Making your story your operating system
by Gayle Kalvert

I recently sat down with Kate Hamilton on Marketing in Progress, and I walked away thinking about something we don’t talk about enough in B2B marketing: Most teams don’t have a lead problem. They have a story problem.
Kate is a narrative-driven strategic marketer who helps companies get clear on what they stand for, and then align their teams to move forward with actual momentum. She’s spent 20+ years across brand, content, and go-to-market strategy, working with everyone from Fortune 100s to mission-driven startups.
And what I loved about this conversation is that it wasn’t “branding as a tagline” or “messaging as a website refresh.”
Kate made the case that a company narrative—when done well—becomes something much bigger.
It becomes an operating system.
Journalism taught her what marketing forgets
Kate started her career in journalism, and you can feel that influence in the way she approaches strategy.
She talked about staying deeply curious because marketing moves fast, expectations are high, and it’s easy to get overwhelmed by tools and tactics. Curiosity, however, is what helps you keep digging until you find the deeper story.
But the most important lesson she carried from journalism was this: There are at least three sides to every story. Your story. My story. And the messy middle.
And in business, that messy middle is everything because it includes leadership’s story, employees’ story, customers’ story, and the company’s evolving legacy.
When marketing reflects only one of those perspectives, it will always fall flat.

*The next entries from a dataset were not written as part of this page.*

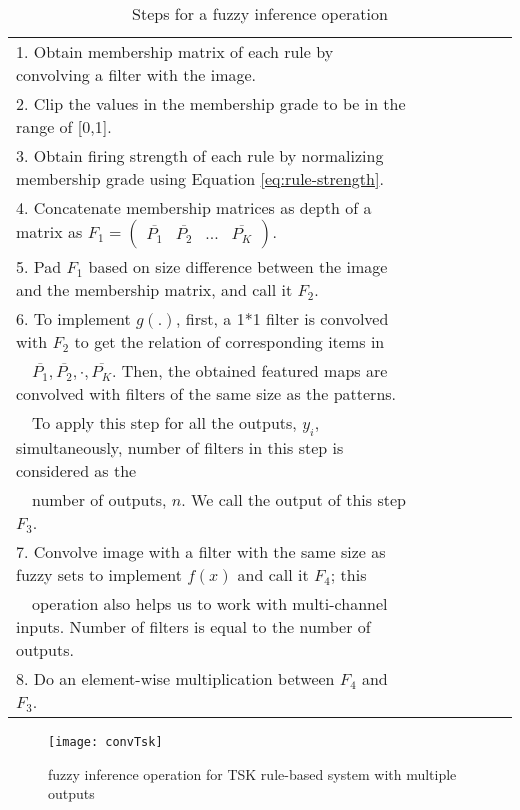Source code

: \documentclass{article}
\begin{document}
\begin{table*}[tb]
\caption{Steps for a fuzzy inference operation}
\label{tab:fuzzyConvOp}
\vskip 0.15in
\begin{center}
\begin{small}
\begin{tabular}{lcccccr}
\toprule
1. Obtain membership matrix of each rule by convolving a filter with the image. \\
2. Clip the values in the membership grade to be in the range of [0,1]. \\
3. Obtain firing strength of each rule by normalizing membership grade using Equation \ref{eq:rule-strength}. \\
4. Concatenate membership matrices as depth of a matrix as $F_1=\begin{pmatrix} \overline{P_1} & \overline{P_2} & ... &\overline{P_K} \end{pmatrix}$. \\
5. Pad $F_1$ based on size difference between the image and the membership matrix, and call it $F_2$. \\
6. To implement $g(.)$, first, a 1*1 filter is convolved with $F_2$ to get the relation of corresponding items in \\ \-\ \-\ $\overline{P_1}, \overline{P_2}, \cdot, \overline{P_K}$. Then, the obtained featured maps are convolved with filters of the same size as the patterns. \\ \-\ \-\ To apply this step for all the outputs, $y_i$,  simultaneously, number of filters in this step is considered as the \\ \-\ \-\  number of outputs, $n$. We call the output of this step $F_3$. \\
7. Convolve image with a filter with the same size as fuzzy sets to implement $f(x)$ and call it $F_4$; this \\ \-\ \-\ operation also helps us to work with multi-channel inputs. Number of filters is equal to the number of outputs. \\
8. Do an element-wise multiplication between $F_4$ and $F_3$. \\
\bottomrule
\end{tabular}
\end{small}
\end{center}
\vskip -0.1in
\end{table*}

\begin{figure*}[ht]
\vskip 0.2in
\begin{center}
\centerline{\texttt{[image: convTsk]}}
\caption{fuzzy inference operation for TSK rule-based system with multiple outputs}
\label{fig:convTsk}
\end{center}
\vskip -0.2in
\end{figure*}
\end{document}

Narrative isn’t communication. It’s coordination.
So where do you go from there? Internal coordination (we also call it alignment).
Branding isn’t something you “check off” and put on a shelf. It requires maintenance to ensure consistency, shared language, and a shared truth.
And when a company has that shared truth across every layer and every department, it makes everything easier, whether that’s prioritizing goals, making trade-offs, or scaling without constant friction.
Kate described narrative as an operating system because it doesn’t just guide messaging. It guides decisions.
Most businesses don’t fail because they don’t have enough ideas. They fail because people aren’t united around the same reality.
The fastest narrative test I’ve ever seen
The best way to get around this is to do a narrative test. Kate provided guidance for the easiest litmus test I’ve ever heard for identifying a messaging problem:
Ask five people, “What does the company do?”
If you get five different answers, you don’t have a demand issue and a clarity issue.
This can look different based on company size and stage. In large organizations, for example, the issue is usually silos—teams interpret strategy differently, and misalignment hides inside the process.
In founder-led companies, however, it’s less about silos and more about the story being trapped in the founder’s head.
In that situation, marketing becomes overly dependent on one voice, and scale breaks the moment the team needs to make decisions without direct input.
Different root causes, but the outcome is the same. Same outcome: fragmentation.
So where do you go from here? A strategic marketing audit.
Running a strategic marketing audit
After you’ve done your initial work, and showed the proof to leadership that narrative work is needed for the overall success of the company, the next step is to do a strategic marketing audit. It’s a “moment in time” view of:
messaging
content (broadly, including website, collateral, sales decks, emails, one-pagers)
distribution channels
how sales is using (or not using) materials
how everything aligns to business goals and target audience
You do this to get clear on what’s working and what isn’t. Said another way, it’s about de-risking your narrative.
And it can be done quickly. Kate mentioned she delivers hers in about two weeks because it’s not meant to be exhaustive. It’s meant to give leaders a clear snapshot and the opportunity to prioritize.
Reactive marketing is a signal, not a strategy
We closed with one of my favorite parts of the conversation: the reality that so many marketing teams are stuck being reactive.
Kate’s advice was refreshingly simple: Trust your gut when it feels off. Take a pause, and ask: What can we stop doing?
Because “test and learn” has become a trap.
More is not more. It leads to diluted messaging, chaotic execution, and burned-out teams—plus distracted buyers.
No one wants to share a tired story. When the story is right, alignment follows.
Your next steps
Here’s my takeaway. If your marketing feels harder than it should, if sales isn’t using what you create, if teams can’t explain the company the same way, take a look at your story.
Ask five people what your company does.
Then decide what you’re willing to stop doing so you can get back to intentional work.
Because clarity isn’t a “nice to have.” It’s the foundation for growth.